The new destination they have tackled is another painter, Leon Spilliaert, and another land, painted in Ostend, the little city in Flanders where he was born and in which Ensor and Permecke also lived and worked (a very dense concentration of art history for such a small place, a node of intensity in the great European network). On a series of journeys, with the Belgian painter of dark geometries and peopled silences constantly before them as their guiding light, Charris and Sicre have tried to find the entrances where the painted and real worlds meet (not always an easy task in the tourist resort Ostend has now become with its conventional architecture), working on the basis of both the historical and the literary, truth and appearance, certainty and confusion, so as to be able to attain the real object of this journey: a neglected area of their own work, new postcards of their own world with which they were not yet acquainted.
It is said that insomnia is behind many of Leon Spilliaert’s works, that his nocturnal rambles along the seafront and the streets of the provincial city prompted many of the visions that helped him shape his inner world: these are the hours when ghosts emerge and reality takes a break, where shapes become less distinct and obsessions come out for a walk in the moonlight.
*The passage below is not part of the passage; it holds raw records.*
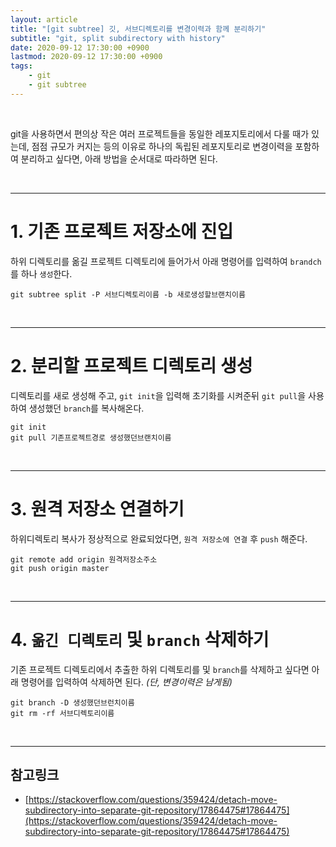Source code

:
 ```yaml
---
layout: article
title: "[git subtree] 깃, 서브디렉토리를 변경이력과 함께 분리하기"
subtitle: "git, split subdirectory with history"
date: 2020-09-12 17:30:00 +0900
lastmod: 2020-09-12 17:30:00 +0900
tags: 
    - git
    - git subtree
---
```


<br>

git을 사용하면서 편의상 작은 여러 프로젝트들을 동일한 레포지토리에서 다룰 때가 있는데, 점점 규모가 커지는 등의 이유로 하나의 독립된 레포지토리로 변경이력을 포함하여 분리하고 싶다면, 아래 방법을 순서대로 따라하면 된다.

<br>

---

# 1. 기존 프로젝트 저장소에 진입

하위 디렉토리를 옮길 프로젝트 디렉토리에 들어가서 아래 명령어를 입력하여 `brandch`를 하나 `생성`한다.

```
git subtree split -P 서브디렉토리이름 -b 새로생성할브랜치이름
```

<br>

---

# 2. 분리할 프로젝트 디렉토리 생성

디렉토리를 새로 생성해 주고, `git init`을 입력해 초기화를 시켜준뒤 `git pull`을 사용하여 생성했던 `branch`를 복사해온다.

```
git init
git pull 기존프로젝트경로 생성했던브랜치이름
```

<br>

---

# 3. 원격 저장소 연결하기

하위디렉토리 복사가 정상적으로 완료되었다면, `원격 저장소에 연결` 후 `push` 해준다.

```
git remote add origin 원격저장소주소
git push origin master
```

<br>

---

# 4. `옮긴 디렉토리` 및 `branch` 삭제하기

기존 프로젝트 디렉토리에서 추출한 하위 디렉토리를 및 `branch`를 삭제하고 싶다면 아래 명령어를 입력하여 삭제하면 된다. *(단, 변경이력은 남게됨)*

```
git branch -D 생성했던브런치이름
git rm -rf 서브디렉토리이름
```

<br>

---

## 참고링크

- [https://stackoverflow.com/questions/359424/detach-move-subdirectory-into-separate-git-repository/17864475#17864475](https://stackoverflow.com/questions/359424/detach-move-subdirectory-into-separate-git-repository/17864475#17864475)

<br><br><br><br>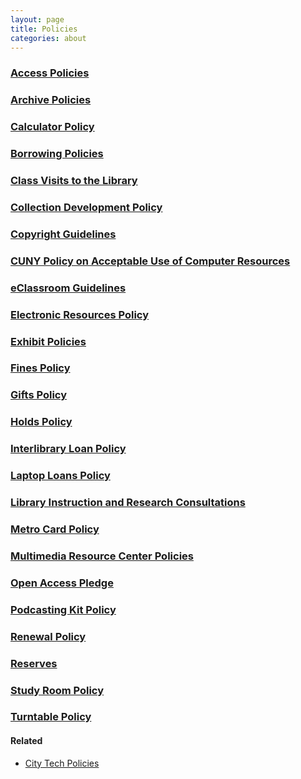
 ```yaml
---
layout: page
title: Policies
categories: about
---
```

<div class="row">
  <div class="col-sm-12 col-md-6 col-lg-6">
    <h3 class="mb-4"><a href="{{site.url}}about/policies/access/index.html">Access Policies</a></h3>
    <h3 class="mb-4"><a href="{{site.url}}services/archives/index.html">Archive Policies</a></h3>
    <h3 class="mb-4"><a href="{{site.url}}services/circulation/calculators.html">Calculator Policy</a></h3>
    <h3 class="mb-4"><a href="{{site.url}}services/circulation/index.html">Borrowing Policies</a></h3>
    <h3 class="mb-4"><a href="{{site.url}}about/policies/classvisits/index.html">Class Visits to the Library</a></h3>
    <h3 class="mb-4"><a href="{{site.url}}about/policies/collectionDev.html">Collection Development Policy</a></h3>
    <h3 class="mb-4"><a href="https://guides.cuny.edu/cunyfairuse/welcome">Copyright Guidelines</a></h3>
    <h3 class="mb-4"><a href="https://www.cuny.edu/wp-content/uploads/sites/4/page-assets/about/administration/offices/cis/it-policies/ComputerUsePolicy1.pdf">CUNY Policy on Acceptable Use of Computer Resources</a></h3>
    <h3 class="mb-4"><a href="{{site.url}}about/policies/eClassroom.html">eClassroom Guidelines</a></h3>
    <h3 class="mb-4"><a href="{{site.url}}about/policies/eresources.html">Electronic Resources Policy</a></h3>
    <h3 class="mb-4"><a href="{{site.url}}about/policies/exhibit.html">Exhibit Policies</a></h3>
    <h3 class="mb-4"><a href="{{site.url}}services/circulation/fines.html">Fines Policy</a></h3>
  </div>
  <div class="col-sm-12 col-md-6 col-lg-6">
    <h3 class="mb-4"><a href="{{site.url}}about/policies/gifts.html">Gifts Policy</a></h3>
    <h3 class="mb-4"><a href="{{site.url}}services/circulation/holds.html">Holds Policy</a></h3>
    <h3 class="mb-4"><a href="{{site.url}}about/policies/ill.html">Interlibrary Loan Policy</a></h3>
    <h3 class="mb-4"><a href="{{site.url}}about/policies/laptop.html">Laptop Loans Policy</a></h3>
    <h3 class="mb-4"><a href="{{site.url}}about/policies/onlineLibraryInstruction.html">Library Instruction and Research Consultations</a></h3> 
    <h3 class="mb-4"><a href="{{site.url}}about/policies/access/metrocard.html">Metro Card Policy</a></h3>
    <h3 class="mb-4"><a href="{{site.url}}about/policies/multimedia/index.html">Multimedia Resource Center Policies</a></h3>
    <h3 class="mb-4"><a href="{{site.url}}about/policies/openaccess.html">Open Access Pledge</a></h3>
    <h3 class="mb-4"><a href="{{site.url}}about/policies/multimedia/podcastkingKit.html">Podcasting Kit Policy</a></h3>
    <h3 class="mb-4"><a href="{{site.url}}services/circulation/renewals.html">Renewal Policy</a></h3>
    <h3 class="mb-4"><a href="{{site.url}}services/circulation/reserves.html">Reserves</a></h3>
    <h3 class="mb-4"><a href="{{site.url}}about/policies/studyrooms.html">Study Room Policy</a></h3>
    <h3 class="mb-4"><a href="{{site.url}}about/policies/multimedia/turntable.html">Turntable Policy</a></h3>
  </div>
</div>

<h4 style="font-weight:bold;">Related</h4>
<ul>
  <li><a href="https://www.citytech.cuny.edu/about-us/policies.aspx" target="_blank">City Tech Policies</a></li>
</ul>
But it was not the night that Charris and Sicre were seeking to find on their journey to the northern sea but the very heart of insomnia, that space between lucidity and sleep, that boundary between the incidental and the transcendental, between forgetfulness and memory, between painting as a material medium and that which is painted as a mental vehicle: it is what distinguishes the child Pinocchio from the wooden puppet, a potion made from gin and tonic with a few drops of turpentine.
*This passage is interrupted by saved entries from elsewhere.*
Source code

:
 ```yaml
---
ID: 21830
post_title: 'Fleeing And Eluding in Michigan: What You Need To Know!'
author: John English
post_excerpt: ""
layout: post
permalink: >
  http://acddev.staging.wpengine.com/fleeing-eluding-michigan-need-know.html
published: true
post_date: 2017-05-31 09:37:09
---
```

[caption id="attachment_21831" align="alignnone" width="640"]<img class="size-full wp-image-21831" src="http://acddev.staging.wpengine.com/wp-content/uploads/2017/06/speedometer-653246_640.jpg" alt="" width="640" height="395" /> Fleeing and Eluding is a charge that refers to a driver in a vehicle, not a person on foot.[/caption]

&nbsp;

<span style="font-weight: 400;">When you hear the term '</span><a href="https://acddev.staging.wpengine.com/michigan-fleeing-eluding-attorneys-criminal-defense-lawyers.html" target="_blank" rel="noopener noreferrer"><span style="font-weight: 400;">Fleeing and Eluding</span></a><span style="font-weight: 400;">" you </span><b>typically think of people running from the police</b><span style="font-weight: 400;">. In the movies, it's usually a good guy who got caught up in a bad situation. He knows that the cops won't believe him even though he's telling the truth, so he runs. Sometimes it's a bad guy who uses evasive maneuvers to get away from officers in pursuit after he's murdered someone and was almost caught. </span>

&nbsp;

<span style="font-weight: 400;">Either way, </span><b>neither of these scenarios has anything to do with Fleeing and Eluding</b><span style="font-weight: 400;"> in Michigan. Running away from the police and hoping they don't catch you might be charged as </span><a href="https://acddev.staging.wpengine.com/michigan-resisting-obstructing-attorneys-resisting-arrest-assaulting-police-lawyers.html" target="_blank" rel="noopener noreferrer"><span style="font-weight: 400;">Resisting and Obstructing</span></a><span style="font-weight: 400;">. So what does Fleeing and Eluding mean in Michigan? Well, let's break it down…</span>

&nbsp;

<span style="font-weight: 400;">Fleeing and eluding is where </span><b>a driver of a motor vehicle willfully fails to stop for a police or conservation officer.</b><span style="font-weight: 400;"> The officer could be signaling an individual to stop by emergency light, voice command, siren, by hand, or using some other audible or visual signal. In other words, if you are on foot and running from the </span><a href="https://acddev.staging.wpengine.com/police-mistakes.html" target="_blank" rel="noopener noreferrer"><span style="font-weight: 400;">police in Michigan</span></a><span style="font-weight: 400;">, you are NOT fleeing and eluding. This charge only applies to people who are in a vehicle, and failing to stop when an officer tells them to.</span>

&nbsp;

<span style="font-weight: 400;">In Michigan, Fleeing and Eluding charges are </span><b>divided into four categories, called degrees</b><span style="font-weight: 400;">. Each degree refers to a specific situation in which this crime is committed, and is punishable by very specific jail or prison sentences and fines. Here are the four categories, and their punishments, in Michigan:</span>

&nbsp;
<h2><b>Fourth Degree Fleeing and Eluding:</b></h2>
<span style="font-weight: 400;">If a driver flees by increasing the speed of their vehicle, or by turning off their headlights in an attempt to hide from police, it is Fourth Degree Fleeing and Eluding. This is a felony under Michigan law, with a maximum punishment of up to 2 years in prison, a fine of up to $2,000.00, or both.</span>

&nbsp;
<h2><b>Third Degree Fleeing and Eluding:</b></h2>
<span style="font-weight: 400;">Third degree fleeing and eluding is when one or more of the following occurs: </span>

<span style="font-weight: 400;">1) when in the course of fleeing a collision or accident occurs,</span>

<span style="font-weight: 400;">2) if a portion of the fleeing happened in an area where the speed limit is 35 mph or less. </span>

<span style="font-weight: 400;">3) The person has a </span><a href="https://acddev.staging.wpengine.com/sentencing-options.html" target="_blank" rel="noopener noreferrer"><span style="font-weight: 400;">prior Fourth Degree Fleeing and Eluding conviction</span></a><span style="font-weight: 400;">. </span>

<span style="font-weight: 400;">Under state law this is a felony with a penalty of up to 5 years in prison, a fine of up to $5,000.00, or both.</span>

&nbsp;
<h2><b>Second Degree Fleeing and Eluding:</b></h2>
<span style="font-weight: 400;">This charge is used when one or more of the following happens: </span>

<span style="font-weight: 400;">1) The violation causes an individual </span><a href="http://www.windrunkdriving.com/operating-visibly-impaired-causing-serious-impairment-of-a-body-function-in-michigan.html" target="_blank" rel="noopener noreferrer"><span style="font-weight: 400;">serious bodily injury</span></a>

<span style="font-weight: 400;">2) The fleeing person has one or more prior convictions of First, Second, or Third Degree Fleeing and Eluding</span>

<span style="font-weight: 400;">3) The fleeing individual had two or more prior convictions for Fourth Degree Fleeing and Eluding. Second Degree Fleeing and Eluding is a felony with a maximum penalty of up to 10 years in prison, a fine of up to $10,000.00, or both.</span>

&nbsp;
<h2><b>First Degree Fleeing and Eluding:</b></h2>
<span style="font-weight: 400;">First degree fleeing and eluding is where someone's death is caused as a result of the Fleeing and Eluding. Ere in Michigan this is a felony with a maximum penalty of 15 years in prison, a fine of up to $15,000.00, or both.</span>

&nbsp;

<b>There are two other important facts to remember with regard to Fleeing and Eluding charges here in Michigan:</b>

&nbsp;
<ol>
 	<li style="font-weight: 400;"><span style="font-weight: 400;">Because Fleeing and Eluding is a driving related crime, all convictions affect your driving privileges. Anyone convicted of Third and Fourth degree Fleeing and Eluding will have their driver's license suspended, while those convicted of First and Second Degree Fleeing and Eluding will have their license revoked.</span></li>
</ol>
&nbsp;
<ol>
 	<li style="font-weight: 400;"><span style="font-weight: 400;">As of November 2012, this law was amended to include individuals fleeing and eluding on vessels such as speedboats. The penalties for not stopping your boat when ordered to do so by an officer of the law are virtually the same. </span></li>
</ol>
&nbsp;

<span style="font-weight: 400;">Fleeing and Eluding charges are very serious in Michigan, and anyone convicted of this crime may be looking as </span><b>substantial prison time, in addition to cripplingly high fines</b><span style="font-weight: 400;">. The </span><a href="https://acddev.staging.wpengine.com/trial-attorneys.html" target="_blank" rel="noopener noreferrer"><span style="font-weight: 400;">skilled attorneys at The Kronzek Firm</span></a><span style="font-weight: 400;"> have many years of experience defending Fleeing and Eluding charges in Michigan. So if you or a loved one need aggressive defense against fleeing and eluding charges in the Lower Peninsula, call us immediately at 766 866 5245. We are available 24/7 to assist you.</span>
From a brightly lit corner of old Europe, Cartagena on the Mediterranean, to a different sea and a different light in the north, with painting as a universal language and the lasting fraternity between living and dead painters: that is where this new series of paintings comes from. Other characters, invited or not, have also joined the party: Ensor and his collections of shells and masks, Stephan Zweig and Joseph Roth, Hergé and the Flemish old masters, Marvin Gaye and Arno, Dover soles and grey prawns, Tintin and ferries, abandoned Second-World-War bunkers and digital memory.
And when Charris and Sicre say Ostend, they mean Europe, another room in the same house, a world of old histories and new acquaintances, of shared idioms in strange accents and family likenesses, of conspiracies of coffee and philosophy, of vampires and living dead, of Richard Strauss and Johnny Rotten, beyond the frontiers, always close to some guiding light.
The outcome of this journey, which took place in the summer of 2010, is a set of paintings and sketches based on dreamlike recreations of distant Ostend, thanks to the collaboration of the Cartagena-based architect Martín Lejarraga, who was responsible for the spatial design.
La Conservera has published a catalogue for this occasion with texts by Fernando Huici, Ángel Mateo Charris and Luc Tuymans.